Except for the pictures, reproduce the records word for word.

(Collected data)
========================================
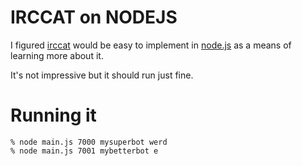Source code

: IRCCAT on NODEJS
================
I figured [irccat][irccat] would be easy to implement in [node.js][node] as a means of learning more about it.

It's not impressive but it should run just fine.

Running it
==========

    % node main.js 7000 mysuperbot werd
    % node main.js 7001 mybetterbot e

[node]: http://nodejs.org
[irccat]: http://github.com/webs/irccat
========================================
▶ [Finished exercise]
Source code

: IRCCAT on NODEJS
================
I figured [irccat][irccat] would be easy to implement in [node.js][node] as a means of learning more about it.

It's not impressive but it should run just fine.

Running it
==========

    % node main.js 7000 mysuperbot werd
    % node main.js 7001 mybetterbot e

[node]: http://nodejs.org
[irccat]: http://github.com/webs/irccat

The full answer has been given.